Initially, Chaplin’s prints look to be maps of imagined cities, or cities familiar to us in some small way through the way they mirror other cities in the world. These prints, however, are not a carefully constructed lino-cut, produced after painstaking hours of labour in a studio. They are, instead, a product of the outdoors, of walking, and of having to stand on a median in the middle of traffic. In the aftermath of Hurricane Matthew, there was a palpable sense of fear around trees for the upcoming hurricane season. Seeing houses and walls and cars ruined by falling trees lead to a sort of Poinciana-panic, and avocados, casuarinas and a number of trees deemed too tall to be “safe” found themselves uprooted or chopped down – the latter of which piqued Chaplin’s interest, particularly along the Cable Beach strip along West Nassau Street.
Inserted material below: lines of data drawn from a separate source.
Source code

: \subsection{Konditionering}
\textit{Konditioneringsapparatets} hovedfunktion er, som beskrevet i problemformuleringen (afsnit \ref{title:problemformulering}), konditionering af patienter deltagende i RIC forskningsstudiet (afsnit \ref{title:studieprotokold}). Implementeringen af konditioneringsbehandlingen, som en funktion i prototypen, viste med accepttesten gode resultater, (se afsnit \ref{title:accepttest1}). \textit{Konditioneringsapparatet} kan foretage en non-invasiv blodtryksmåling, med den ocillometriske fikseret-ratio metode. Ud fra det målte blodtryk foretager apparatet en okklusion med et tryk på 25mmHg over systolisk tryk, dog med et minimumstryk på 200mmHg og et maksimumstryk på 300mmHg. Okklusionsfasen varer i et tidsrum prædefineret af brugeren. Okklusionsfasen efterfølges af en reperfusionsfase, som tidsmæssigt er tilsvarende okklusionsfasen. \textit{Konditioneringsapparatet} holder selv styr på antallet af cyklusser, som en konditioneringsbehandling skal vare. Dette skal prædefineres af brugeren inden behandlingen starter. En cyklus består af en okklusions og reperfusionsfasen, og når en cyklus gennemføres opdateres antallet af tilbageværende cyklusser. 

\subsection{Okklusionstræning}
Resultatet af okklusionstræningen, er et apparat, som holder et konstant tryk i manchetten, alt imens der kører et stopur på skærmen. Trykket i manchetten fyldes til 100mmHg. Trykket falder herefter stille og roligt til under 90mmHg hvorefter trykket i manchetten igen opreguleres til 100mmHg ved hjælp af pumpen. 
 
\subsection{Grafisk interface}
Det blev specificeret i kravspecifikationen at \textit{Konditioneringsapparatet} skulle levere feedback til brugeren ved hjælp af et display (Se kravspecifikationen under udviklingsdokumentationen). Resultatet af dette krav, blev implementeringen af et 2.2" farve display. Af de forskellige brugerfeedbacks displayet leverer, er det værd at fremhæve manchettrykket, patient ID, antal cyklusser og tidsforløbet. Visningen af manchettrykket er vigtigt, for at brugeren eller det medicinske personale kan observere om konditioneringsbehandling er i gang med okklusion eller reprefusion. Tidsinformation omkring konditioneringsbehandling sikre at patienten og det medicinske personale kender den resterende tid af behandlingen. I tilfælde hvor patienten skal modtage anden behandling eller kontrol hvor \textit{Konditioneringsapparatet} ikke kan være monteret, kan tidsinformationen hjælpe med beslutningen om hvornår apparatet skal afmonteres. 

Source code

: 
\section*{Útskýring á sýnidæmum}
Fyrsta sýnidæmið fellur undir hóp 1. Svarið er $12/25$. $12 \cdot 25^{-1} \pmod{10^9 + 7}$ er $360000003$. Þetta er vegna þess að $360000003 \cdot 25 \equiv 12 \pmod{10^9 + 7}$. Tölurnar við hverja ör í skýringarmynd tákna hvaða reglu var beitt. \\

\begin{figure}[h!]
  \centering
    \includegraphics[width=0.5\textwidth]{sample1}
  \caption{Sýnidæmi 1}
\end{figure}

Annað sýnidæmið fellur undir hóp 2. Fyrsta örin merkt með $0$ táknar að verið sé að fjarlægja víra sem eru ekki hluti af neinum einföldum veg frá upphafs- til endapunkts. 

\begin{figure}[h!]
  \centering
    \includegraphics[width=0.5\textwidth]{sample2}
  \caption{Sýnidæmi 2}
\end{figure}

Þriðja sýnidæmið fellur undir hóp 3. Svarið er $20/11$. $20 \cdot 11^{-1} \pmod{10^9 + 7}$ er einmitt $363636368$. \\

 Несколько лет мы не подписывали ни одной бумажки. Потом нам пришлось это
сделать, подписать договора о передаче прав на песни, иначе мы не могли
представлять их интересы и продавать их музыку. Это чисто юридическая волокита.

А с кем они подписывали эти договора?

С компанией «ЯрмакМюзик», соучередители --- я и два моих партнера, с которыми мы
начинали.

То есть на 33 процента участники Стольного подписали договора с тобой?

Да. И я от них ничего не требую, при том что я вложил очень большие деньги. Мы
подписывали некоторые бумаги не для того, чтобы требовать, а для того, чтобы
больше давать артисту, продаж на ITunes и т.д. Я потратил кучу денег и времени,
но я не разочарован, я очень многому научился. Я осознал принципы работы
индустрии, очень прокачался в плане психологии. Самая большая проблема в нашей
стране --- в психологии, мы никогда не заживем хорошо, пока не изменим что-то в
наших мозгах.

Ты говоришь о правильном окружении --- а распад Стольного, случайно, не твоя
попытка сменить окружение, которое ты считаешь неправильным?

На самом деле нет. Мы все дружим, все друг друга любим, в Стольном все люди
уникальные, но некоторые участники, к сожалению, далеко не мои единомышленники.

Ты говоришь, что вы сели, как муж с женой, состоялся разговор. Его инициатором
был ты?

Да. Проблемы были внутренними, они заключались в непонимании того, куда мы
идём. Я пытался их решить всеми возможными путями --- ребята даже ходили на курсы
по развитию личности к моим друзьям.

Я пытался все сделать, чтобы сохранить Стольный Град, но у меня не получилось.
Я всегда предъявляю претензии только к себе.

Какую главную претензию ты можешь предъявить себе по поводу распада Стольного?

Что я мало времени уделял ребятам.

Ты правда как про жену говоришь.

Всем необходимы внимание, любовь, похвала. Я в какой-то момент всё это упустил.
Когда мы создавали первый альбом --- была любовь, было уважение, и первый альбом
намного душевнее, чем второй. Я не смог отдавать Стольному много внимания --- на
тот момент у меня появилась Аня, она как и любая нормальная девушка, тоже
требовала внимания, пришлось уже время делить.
Aside from the notions of violence against nature that this sort of imagery conjures up, Chaplin, a landscape architect, found herself exploring through visual art the importance of these wooden, towering sentinels on city life and on the movement of people. Having spent her life here in Nassau before university, mostly living on a boat with her family before making the big move to the U.S. for school, Chaplin, like all of us, has an appreciation for the beauties and troubles of this historic city. After living abroad for so long, in cities more sprawling and developed than our own (which is hard to think of sometimes with the speed at which Nassau seems to be growing beyond its means), she noticed the lack of mobility. We know of the difficulties for upward economic movement for the vast majority of families here, but this also correlates to the way we can (or can’t) move in spaces, as Chaplin explains:
“For me the series is a call to intervention, specifically to the lack of street trees and designed public spaces. I want people to get the aesthetic value of looking at an interesting form in the prints, from these inked up stumps of felled trees, and through this people can realize the variety and the importance of trees in a sense. They’re living organisms, they live and die in the world around us like everything else, but there’s also more to them than that.”
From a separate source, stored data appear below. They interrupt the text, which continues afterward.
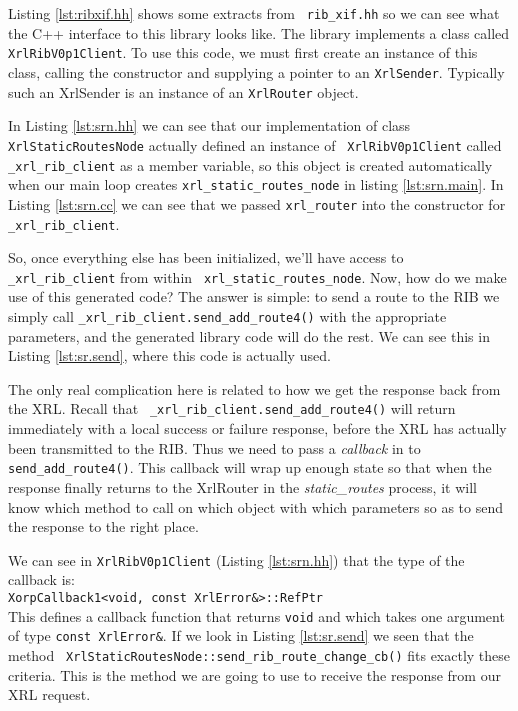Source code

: \documentclass[11pt]{article}
\newcommand{\stt}{\tt\small}
\newcommand{\SRI}{{\it static\_routes}\xspace}
\begin{document}
Listing \ref{lst:ribxif.hh} shows some extracts from {\stt
rib\_xif.hh} so we can see what the C++ interface to this library
looks like.  The library implements a class called {\stt
XrlRibV0p1Client}.  To use this code, we must first create an instance
of this class, calling the constructor and supplying a pointer to an
{\stt XrlSender}.  Typically such an XrlSender is an instance of an
{\stt XrlRouter} object.  

In Listing \ref{lst:srn.hh} we can see that our implementation of class
{\stt XrlStaticRoutesNode} actually defined an instance of {\stt
XrlRibV0p1Client} called {\stt \_xrl\_rib\_client} as a member
variable, so this object is created automatically when our main loop
creates {\stt xrl\_static\_routes\_node} in listing
\ref{lst:srn.main}.  In Listing \ref{lst:srn.cc} we can see that we
passed {\stt xrl\_router} into the constructor for {\stt
\_xrl\_rib\_client}.

So, once everything else has been initialized, we'll have access
to {\stt \_xrl\_rib\_client} from within {\stt
xrl\_static\_routes\_node}.  Now, how do we make use of this generated
code?  The answer is simple: to send a route to the RIB we simply call
{\stt \_xrl\_rib\_client.send\_add\_route4()} with the appropriate
parameters, and the generated library code will do the rest.  We can
see this in Listing \ref{lst:sr.send}, where this code is actually used.

The only real complication here is related to how we get the response
back from the XRL.  Recall that {\stt
\_xrl\_rib\_client.send\_add\_route4()} will return immediately with a local
success or failure response, before the XRL has actually been
transmitted to the RIB.  Thus we need to pass a {\it callback} in to
{\stt send\_add\_route4()}.  This callback will wrap up enough state so
that when the response finally returns to the XrlRouter in the \SRI
process, it will know which method to call on which object with which
parameters so as to send the response to the right place.

We can see in {\stt XrlRibV0p1Client} (Listing \ref{lst:srn.hh}) that
the type of the callback is:\\
{\stt XorpCallback1<void, const XrlError\&>::RefPtr}\\
This defines a callback function that returns {\stt void} and which
takes one argument of type {\stt const XrlError\&}.  If we look in
Listing \ref{lst:sr.send} we seen that the method {\stt
XrlStaticRoutesNode::send\_rib\_route\_change\_cb()} fits exactly these
criteria.  This is the method we are going to use to receive the
response from our XRL request.
\end{document}

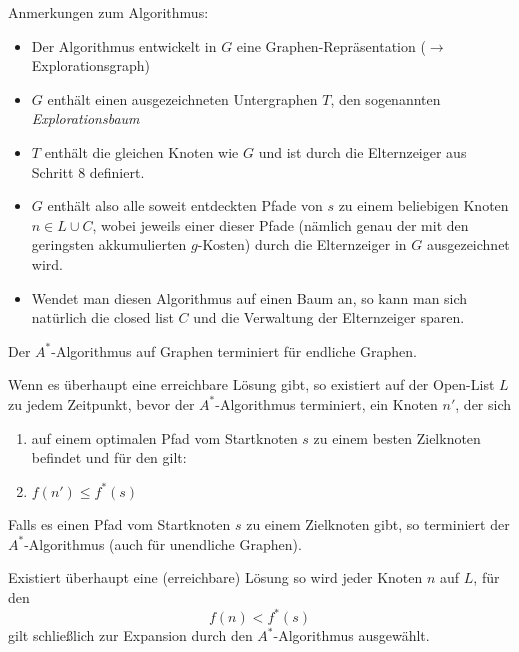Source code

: \documentclass[runningheads,deutsch]{llncs}
\begin{document}
Anmerkungen zum Algorithmus:

\begin{itemize}
    \item Der Algorithmus entwickelt in $G$ eine Graphen-Repräsentation ($\rightarrow$ Explorationsgraph)
    \item $G$ enthält einen ausgezeichneten Untergraphen $T$, den sogenannten \textit{Explorationsbaum}
    \item $T$ enthält die gleichen Knoten wie $G$ und ist durch die Elternzeiger aus Schritt $8$ definiert.
    \item $G$ enthält also alle soweit entdeckten Pfade von $s$ zu einem beliebigen Knoten $n \in L \cup C$, wobei jeweils einer dieser Pfade (nämlich genau der mit den geringsten akkumulierten $g$-Kosten) durch die Elternzeiger in $G$ ausgezeichnet wird.
    \item Wendet man diesen Algorithmus auf einen Baum an, so kann man sich natürlich die closed list $C$ und die Verwaltung der Elternzeiger sparen.
\end{itemize}

\begin{lemma}
    Der $A^*$-Algorithmus auf Graphen terminiert für endliche Graphen.
\end{lemma}

\begin{lemma}
    Wenn es überhaupt eine erreichbare Lösung gibt,
    so existiert auf der Open-List $L$ zu jedem Zeitpunkt, bevor der $A^*$-Algorithmus terminiert, ein Knoten $n'$, der sich
    \begin{enumerate}
        \item auf einem optimalen Pfad vom Startknoten $s$ zu einem besten Zielknoten befindet und für den gilt:
        \item $f(n') \leq f^*(s)$
    \end{enumerate}
\end{lemma}

\begin{corollary}
    Falls es einen Pfad vom Startknoten $s$ zu einem Zielknoten gibt, so terminiert der $A^*$-Algorithmus (auch für unendliche Graphen).
\end{corollary}

\begin{corollary}
    Existiert überhaupt eine (erreichbare) Lösung so wird jeder Knoten $n$ auf $L$, für den
    \[ f(n) < f^*(s) \]
    gilt schließlich zur Expansion durch den $A^*$-Algorithmus ausgewählt.
\end{corollary}
\end{document}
Her background in landscape architecture means that the work lives at an intersection of several disciplines: design and art, but also psychology, sociology and environmental studies. The prints, with their organic forms that undoubtedly refer to their origins on the stumps of the trees, also remind us of the cities they live in with the network of veins and pathways that criss-cross the section of the tree. Chaplin’s work is a reminder, in many ways, that these seemingly docile, immovable beings affect us and our own mobility, safety and even our happiness more greatly.
“They have major value not just aesthetically and environmentally, which are the more obvious ways to think about them, but also have value economically and socially and psychologically in the way they change the psyche of a space. I’m trying to call attention to the lack of that understanding. It was something I didn’t realize fully until I moved back home. I took it for granted growing up that we don’t have many pedestrian-friendly areas with street trees, and even though I did get to travel, I just always thought that this is just how Nassau is and how things are. I didn’t compare it until I lived in cities with more planning and started studying the way that trees affect cities in terms of economics and the psychology of the people living in these spaces. It affects us far more than we’d like to think.”
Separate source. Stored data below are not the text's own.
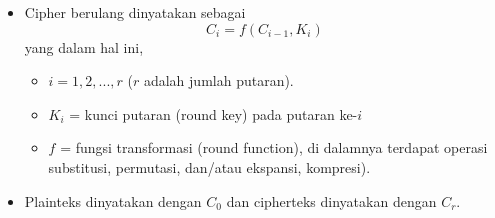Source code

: \documentclass{article}
\begin{document}

\begin{itemize}
    \item Cipher berulang dinyatakan sebagai
    \[ C_i = f(C_{i-1}, K_i) \]
    yang dalam hal ini,
    \begin{itemize}
        \item $i = 1, 2, ..., r$ ($r$ adalah jumlah putaran).
        \item $K_i$ = kunci putaran (round key) pada putaran ke-$i$
        \item $f$ = fungsi transformasi (round function), di dalamnya terdapat operasi substitusi, permutasi, dan/atau ekspansi, kompresi).
    \end{itemize}
    \item Plainteks dinyatakan dengan $C_0$ dan cipherteks dinyatakan dengan $C_r$.
\end{itemize}
\end{document}
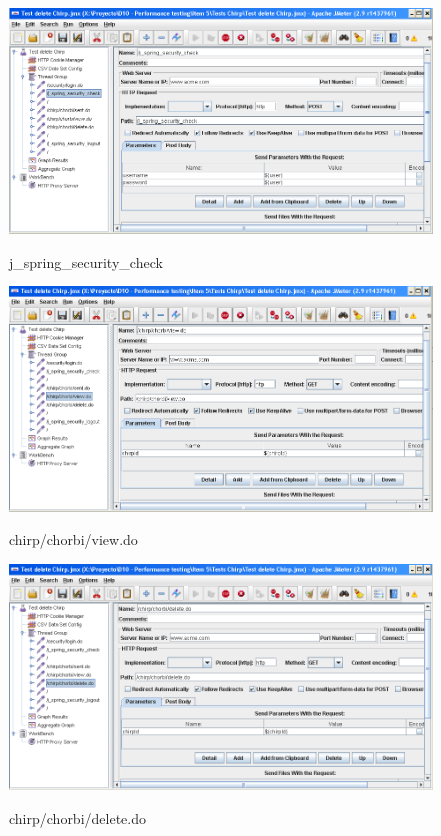 \documentclass[a4paper]{article}
\begin{document}
\begin{figure}
\caption{j\_spring\_security\_check}
\includegraphics[width=\linewidth]{Config2}
\label{fig:Config2}
\end{figure}

\begin{figure}
\caption{chirp/chorbi/view.do}
\includegraphics[width=\linewidth]{Config3}
\label{fig:Config3}
\end{figure}

\begin{figure}
\caption{chirp/chorbi/delete.do}
\includegraphics[width=\linewidth]{Config4}
\label{fig:Config4}
\end{figure}
\end{document}
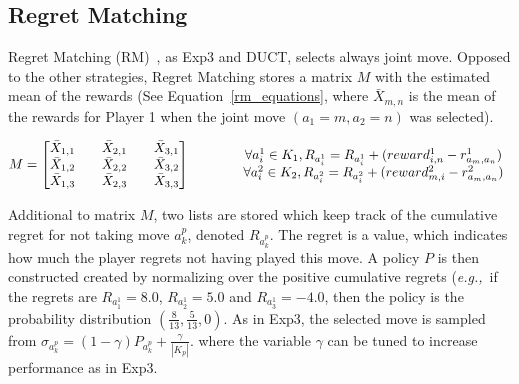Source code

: \documentclass{article}
\newcommand{\eg}{{\it e.g.,}~}
\begin{document}


\subsection{Regret Matching}
\label{subsec:rm}
Regret Matching (RM)~\cite{Hart00}, as Exp3 and DUCT, selects always joint move. Opposed to the other strategies, Regret Matching stores a matrix $M$ with the estimated mean of the rewards (See Equation~\ref{rm_equations}, where $\bar{X}_{m,n}$ is the mean of the rewards for Player 1 when the joint move $(a_{1}=m,a_{2}=n)$ was selected).

\begin{equation}
\label{rm_equations}
M = 
\begin{bmatrix}
\bar{X}_{1,1} && \bar{X}_{2,1} && \bar{X}_{3,1} \\
\bar{X}_{1,2} && \bar{X}_{2,2} && \bar{X}_{3,2} \\
\bar{X}_{1,3} && \bar{X}_{2,3} && \bar{X}_{3,3}
\end{bmatrix}
\mbox{ \hspace{1cm} }
\begin{array}{c}
\forall a^{1}_{i} \in K_{1}, R_{a^{1}_{i}} = R_{a^{1}_{i}} + (reward^1_{i,n} - r^{1}_{a_{m},a_{n}})\\
\forall a^{2}_{i} \in K_{2}, R_{a^{2}_{i}} = R_{a^{2}_{i}} + (reward^2_{m,i} - r^{2}_{a_{m},a_{n}})
\end{array}
\end{equation}

Additional to matrix $M$, two lists are stored which keep track of the cumulative regret for not taking move $a^p_k$, denoted $R_{a^{p}_{k}}$.
The regret is a value, which indicates how much the player regrets not having played this move. 
A policy $P$ is then constructed created by normalizing over the positive cumulative regrets (\eg if the regrets are $R_{a^{1}_{1}} = 8.0$, $R_{a^{1}_{2}} = 5.0$ and $R_{a^{1}_{3}} = -4.0$, then the policy is the probability distribution $(\frac{8}{13}, \frac{5}{13}, 0)$. 
As in Exp3, the selected move is sampled from $\sigma_{a^{p}_{k}}=(1-\gamma) P_{a^{p}_{k}} + \frac{\gamma}{|K_{p}|}$. 
where the variable $\gamma$ can be tuned to increase performance as in Exp3.

\end{document}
The casuarinas are in some ways no loss because of the invasive nature of the species, but Chaplin’s project calls us to question why more trees have not been planted in their stead? Why it is that we do away so quickly with the things that quite literally give us breath and life in their own small part? This is Chaplin’s first time displaying work in the National Exhibition, and she looks forward to displaying this cross-disciplinary project for the NE9, while we are looking forward to the discussions bound to happen! The NE9, opens on Thursday, December 13 at 6 p.m., and is free and open to the public.